スーパーマーケットまで一緒に行ってみても、トイレまでの距離が耐えられずに駐車場でおしっこをした事もあります。
駐車場には車以外に隠れる所がありませんでしたが、私がちょっと目を離している隙に、車のドアを開けた状態にしてそれに隠れながらトイレをしていまいました。

母は「分かんないから大丈夫よ」と言っていましたが、私はその行為が信じられず、ヒステリックになって口論となってしまいました。

 

おしっこが我慢できなくなった最大の理由は、病院で処方された利尿剤。
母は心臓病の手術を受けたことがあり、その時以来、血液をサラサラにする薬と利尿剤が処方され、これによって母にトイレの悩みが付きまとうようになったのです。

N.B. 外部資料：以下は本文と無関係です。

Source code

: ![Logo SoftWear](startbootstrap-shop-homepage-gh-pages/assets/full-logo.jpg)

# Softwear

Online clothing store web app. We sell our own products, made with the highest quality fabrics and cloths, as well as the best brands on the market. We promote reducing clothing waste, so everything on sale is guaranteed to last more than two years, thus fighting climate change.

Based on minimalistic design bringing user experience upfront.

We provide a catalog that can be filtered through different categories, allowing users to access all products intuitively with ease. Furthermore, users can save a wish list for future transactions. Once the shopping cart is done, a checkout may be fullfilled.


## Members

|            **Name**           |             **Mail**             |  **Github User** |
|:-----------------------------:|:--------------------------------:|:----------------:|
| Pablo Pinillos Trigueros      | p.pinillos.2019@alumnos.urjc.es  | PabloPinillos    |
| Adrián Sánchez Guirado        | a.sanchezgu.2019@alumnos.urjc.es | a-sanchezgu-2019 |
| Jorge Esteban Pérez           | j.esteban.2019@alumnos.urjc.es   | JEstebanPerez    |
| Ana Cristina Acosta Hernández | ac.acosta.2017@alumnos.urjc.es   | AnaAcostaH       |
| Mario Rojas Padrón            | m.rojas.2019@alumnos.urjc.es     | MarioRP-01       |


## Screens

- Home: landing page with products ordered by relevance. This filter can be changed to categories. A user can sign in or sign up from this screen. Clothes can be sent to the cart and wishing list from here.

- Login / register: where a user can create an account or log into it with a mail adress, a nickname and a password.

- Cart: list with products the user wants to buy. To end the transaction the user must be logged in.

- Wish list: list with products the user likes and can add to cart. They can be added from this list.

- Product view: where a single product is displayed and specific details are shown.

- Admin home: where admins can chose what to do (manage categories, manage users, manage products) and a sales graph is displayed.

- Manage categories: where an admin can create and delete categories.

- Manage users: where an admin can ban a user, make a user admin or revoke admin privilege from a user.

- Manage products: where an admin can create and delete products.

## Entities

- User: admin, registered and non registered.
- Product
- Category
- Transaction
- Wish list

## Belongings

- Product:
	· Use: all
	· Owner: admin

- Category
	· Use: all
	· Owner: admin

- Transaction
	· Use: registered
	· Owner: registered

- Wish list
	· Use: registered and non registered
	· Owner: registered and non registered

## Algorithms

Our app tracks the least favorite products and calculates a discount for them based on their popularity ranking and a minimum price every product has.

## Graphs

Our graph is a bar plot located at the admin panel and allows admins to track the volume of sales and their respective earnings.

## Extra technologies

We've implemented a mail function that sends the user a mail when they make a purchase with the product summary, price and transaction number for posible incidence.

家族が何を言っても聞いてはくれず、オムツをすすめても拒否されるため、途方にくれた私たちは、母の通院予定を聞いて、その日に担当医(内科医)と相談する事にしました。
ですが、母の目の前で医師と相談すると母が辛い思いをすると思い、事前に先生にお手紙を書き、症状を箇条書きにして、受付で診察券と一緒に渡しました。

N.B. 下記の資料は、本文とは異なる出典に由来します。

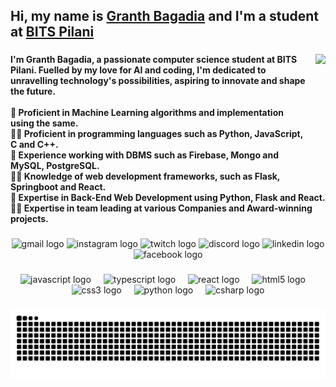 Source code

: <h2 align="left">Hi, my name is <a href="https://www.linkedin.com/in/granth-bagadia/">Granth Bagadia</a> and I'm a student at <a href="https://www.bits-pilani.ac.in/">BITS Pilani</a></h2>

###

<img align="right" height="190" style="margin-left: 10px" src="https://media1.tenor.com/m/x8v1oNUOmg4AAAAd/rickroll-roll.gif"  />

###

<h4 align="left">I'm Granth Bagadia, a passionate computer science student at BITS Pilani. Fuelled by my love for AI and coding, I'm dedicated to unravelling technology's possibilities, aspiring to innovate and shape the future.<br><br>🤖 Proficient in Machine Learning algorithms and implementation using the same.<br>👨‍💻 Proficient in programming languages such as Python, JavaScript, C and C++.<br>🤖 Experience working with DBMS such as Firebase, Mongo and MySQL, PostgreSQL.<br>👨‍💻 Knowledge of web development frameworks, such as Flask, Springboot and React.<br>🤖 Expertise in Back-End Web Development using Python, Flask and React.<br>👨‍💻 Expertise in team leading at various Companies and Award-winning projects.</h4>

###

<div align="center">
  <img src="https://raw.githubusercontent.com/maurodesouza/profile-readme-generator/master/src/assets/icons/social/gmail/default.svg" width="47" height="35" alt="gmail logo"  />
  <img src="https://raw.githubusercontent.com/maurodesouza/profile-readme-generator/master/src/assets/icons/social/instagram/default.svg" width="47" height="35" alt="instagram logo"  />
  <img src="https://raw.githubusercontent.com/maurodesouza/profile-readme-generator/master/src/assets/icons/social/twitch/default.svg" width="47" height="35" alt="twitch logo"  />
  <img src="https://raw.githubusercontent.com/maurodesouza/profile-readme-generator/master/src/assets/icons/social/discord/default.svg" width="47" height="35" alt="discord logo"  />
  <img src="https://raw.githubusercontent.com/maurodesouza/profile-readme-generator/master/src/assets/icons/social/linkedin/default.svg" width="47" height="35" alt="linkedin logo"  />
  <img src="https://raw.githubusercontent.com/maurodesouza/profile-readme-generator/master/src/assets/icons/social/facebook/default.svg" width="47" height="35" alt="facebook logo"  />
</div>

###

<div align="center">
  <img src="https://cdn.jsdelivr.net/gh/devicons/devicon/icons/javascript/javascript-original.svg" height="30" alt="javascript logo"  />
  <img width="12" />
  <img src="https://cdn.jsdelivr.net/gh/devicons/devicon/icons/typescript/typescript-original.svg" height="30" alt="typescript logo"  />
  <img width="12" />
  <img src="https://cdn.jsdelivr.net/gh/devicons/devicon/icons/react/react-original.svg" height="30" alt="react logo"  />
  <img width="12" />
  <img src="https://cdn.jsdelivr.net/gh/devicons/devicon/icons/html5/html5-original.svg" height="30" alt="html5 logo"  />
  <img width="12" />
  <img src="https://cdn.jsdelivr.net/gh/devicons/devicon/icons/css3/css3-original.svg" height="30" alt="css3 logo"  />
  <img width="12" />
  <img src="https://cdn.jsdelivr.net/gh/devicons/devicon/icons/python/python-original.svg" height="30" alt="python logo"  />
  <img width="12" />
  <img src="https://cdn.jsdelivr.net/gh/devicons/devicon/icons/csharp/csharp-original.svg" height="30" alt="csharp logo"  />
</div>

###

<img src="https://raw.githubusercontent.com/granth23/granth23/output/snake.svg" alt="Snake animation" />

###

医師はずいぶん驚き、「こりゃひどいねえ」と一言。母は、ずっと精神科の診察に関し、家族の説得を聞き入れずにいましたが、担当医が「ちょっと精神科も受けてみようか?何でもなければそれでいいでしょ?今、予約入れちゃうね」と、母を勢いよく丸め込んでくれて予約を入れてくれました。家族ではどうしても説得できずにいたので、私たちは本当に助かりました。

 

その後、母が路上で倒れてしまったために、結局、この認知症によるおしっこの問題は解決しませんでしたが、内科医の先生が精神科と連携を取ってくれた事で、母が精神科を受診する事を決心してくれたのが嬉しかったです。もしも元気なままでいてくれたら、きっとこのおしっこの問題は精神科の医師と治療していけた事でしょう。

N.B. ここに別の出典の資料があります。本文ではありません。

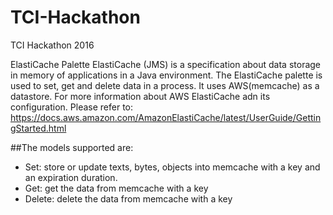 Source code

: # TCI-Hackathon
TCI Hackathon 2016


ElastiCache Palette
ElastiCache (JMS) is a specification about data storage in memory of applications in a Java environment. The ElastiCache palette is used to set, get and delete data in a process. It uses AWS(memcache) as a datastore.
For more information about AWS ElastiCache adn its configuration. Please refer to:
https://docs.aws.amazon.com/AmazonElastiCache/latest/UserGuide/GettingStarted.html

##The models supported are:

 * Set: store or update texts, bytes, objects into memcache with a key and an expiration duration.
 * Get: get the data from memcache with a key
 * Delete: delete the data from memcache with a key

こんな風に、本人が「恥ずかしい」と感じなくなった場合、どう対応すればいいか分からないような事が色々起こってくると思いますが、医師に相談すればきっと解決策を一緒に探していただけます。家族だけで解決できない事は、医師の助けも必要なのだと実感した一件でした。

健康法や医療制度、介護制度、金融制度等を参考にされる場合は、必ず事前に公的機関による最新の情報をご確認ください。